Depuis ce matin-là, je règne sur mon monde comme un dragon veille son trésor. Sans partage. Mes ordres ne sont pas discutés. Je maintiens la paix, et beaucoup m’en sont reconnaissants. Il faut dire que depuis mon accès au trône, aucune catastrophe n’a plus bousculé la vie de mes sujets. Ils croient que j’y suis pour quelque-chose. Peut-être n’ont-ils pas tort ? Ce qui est sûr, c’est que j’ai enfin trouvé ma place. Et, comme lorsque j’étais enfant, je relis la lettre, jour après jour.
Je suis une reine respectée, crainte. Peut-être pas aimée, mais on ne peut pas tout avoir, et je n’ai pas besoin de leur amour. Et il est vrai que beaucoup de choses ont changé, depuis le jour où j’ai pris le pouvoir. La nouveauté plaît rarement du premier coup. Mais mes sujets s’y feront, ou iront grossir le rang des corps qui s’empilent le long des fossés. Cela m’ennuie, ces morts, mais je m’y suis habituée, et puis les cadavres ne sont plus des hommes, ce sont tous les mêmes, visages blancs, yeux révulsés, odeur putride. Ces cadavres sont nombreux, car aucune des lois qui régissent mon royaume ne protège les faibles : ils appartiennent à la mort qu’ils craignent. Quant aux forts, qu’ils se rallient ou qu’ils périssent. Personne n’a le droit de questionner mon autorité, et je n’ai pas de temps à perdre en discussions inutiles, ni en débats interminables.

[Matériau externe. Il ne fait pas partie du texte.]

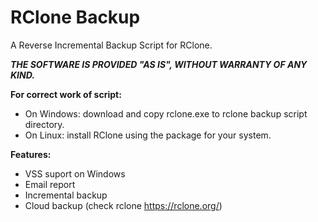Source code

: # RClone Backup
A Reverse Incremental Backup Script for RClone.

***THE SOFTWARE IS PROVIDED "AS IS", WITHOUT WARRANTY OF ANY KIND.***

**For correct work of script:**
- On Windows: download and copy rclone.exe to rclone backup script directory.
- On Linux: install RClone using the package for your system.

**Features:**
- VSS suport on Windows
- Email report
- Incremental backup
- Cloud backup (check rclone https://rclone.org/)
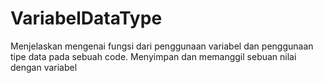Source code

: # VariabelDataType
Menjelaskan mengenai fungsi dari penggunaan variabel dan penggunaan tipe data pada sebuah code. Menyimpan dan memanggil sebuan nilai dengan variabel
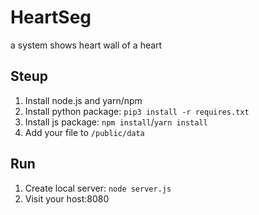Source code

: # HeartSeg

a system shows heart wall of a heart

## Steup
 
 1. Install node.js and yarn/npm
 2. Install python package: `pip3 install -r requires.txt`
 3. Install js package: `npm install`/`yarn install`
 4. Add your file to `/public/data`

## Run

 1. Create local server: `node server.js`
 2. Visit your host:8080
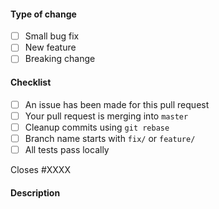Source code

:<!-- Don't add anything up here. Try to only add stuff after the description. -->

#### Type of change
- [ ] Small bug fix
- [ ] New feature
- [ ] Breaking change

#### Checklist
- [ ] An issue has been made for this pull request
- [ ] Your pull request is merging into `master`
- [ ] Cleanup commits using `git rebase`
- [ ] Branch name starts with `fix/` or `feature/`
- [ ] All tests pass locally

<!-- Replace XXXX with the issue number this resolves. -->
Closes #XXXX

#### Description

<!-- Add the description/changes of your pull request here. -->
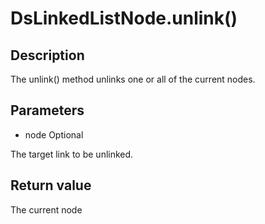 # DsLinkedListNode.unlink()

## Description

The unlink() method unlinks one or all of the current nodes.

## Parameters

- node Optional

The target link to be unlinked.

## Return value

The current node

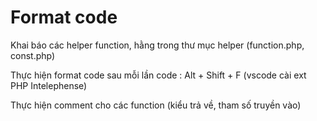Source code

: # Format code

Khai báo các helper function, hằng trong thư mục helper (function.php, const.php)

Thực hiện format code sau mỗi lần code : Alt + Shift + F (vscode cài ext PHP Intelephense)

Thực hiện comment cho các function (kiểu trả về, tham số truyền vào)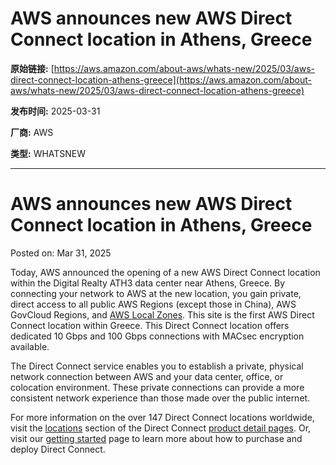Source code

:# AWS announces new AWS Direct Connect location in Athens, Greece

**原始链接:** [https://aws.amazon.com/about-aws/whats-new/2025/03/aws-direct-connect-location-athens-greece](https://aws.amazon.com/about-aws/whats-new/2025/03/aws-direct-connect-location-athens-greece)

**发布时间:** 2025-03-31

**厂商:** AWS

**类型:** WHATSNEW

---
# AWS announces new AWS Direct Connect location in Athens, Greece

Posted on: Mar 31, 2025 

Today, AWS announced the opening of a new AWS Direct Connect location within the Digital Realty ATH3 data center near Athens, Greece. By connecting your network to AWS at the new location, you gain private, direct access to all public AWS Regions (except those in China), AWS GovCloud Regions, and [AWS Local Zones](https://aws.amazon.com/about-aws/global-infrastructure/localzones/). This site is the first AWS Direct Connect location within Greece. This Direct Connect location offers dedicated 10 Gbps and 100 Gbps connections with MACsec encryption available.  
  
The Direct Connect service enables you to establish a private, physical network connection between AWS and your data center, office, or colocation environment. These private connections can provide a more consistent network experience than those made over the public internet.  
  
For more information on the over 147 Direct Connect locations worldwide, visit the [locations](https://aws.amazon.com/directconnect/locations/) section of the Direct Connect [product detail pages](https://aws.amazon.com/directconnect). Or, visit our [getting started](https://aws.amazon.com/directconnect/getting-started/) page to learn more about how to purchase and deploy Direct Connect.  

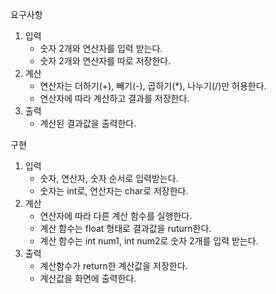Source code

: 요구사항

1. 입력
    - 숫자 2개와 연산자를 입력 받는다.
    - 숫자 2개와 연산자를 따로 저장한다.
2. 계산
    - 연산자는 더하기(+), 빼기(-), 곱하기(*), 나누기(/)만 허용한다.
    - 연산자에 따라 계산하고 결과를 저장한다.
3. 출력
    - 계산된 결과값을 출력한다.


구현

1. 입력
    - 숫자, 연산자, 숫자 순서로 입력받는다.
    - 숫자는 int로, 연산자는 char로 저장한다.
2. 계산
    - 연산자에 따라 다른 계산 함수를 실행한다.
    - 계산 함수는 float 형태로 결과값을 ruturn한다.
    - 계산 함수는 int num1, int num2로 숫자 2개를 입력 받는다.
3. 출력
    - 계산함수가 return한 계산값을 저장한다.
    - 계산값을 화면에 출력한다.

Je continuerai de régner sans partage sur le petit brin de monde que j’ai gagné : il est à moi. N’en déplaise aux fourbes et aux mécontents. Ce matin, j’ai fait exécuter une révolutionnaire dans la cour du château. On l’avait entendue protester contre les réformes, et regretter que, malgré le fait qu’une femme ait accédé au trône, rien n’ait changé, et même que les choses soient bien pires qu’avec le souverain précédent.
Je suis descendue pour assister à son agonie. Juste avant de mourir, la misérable a soutenu mon regard et m’a jeté, dans un rire sarcastique : « tous les mêmes ! ».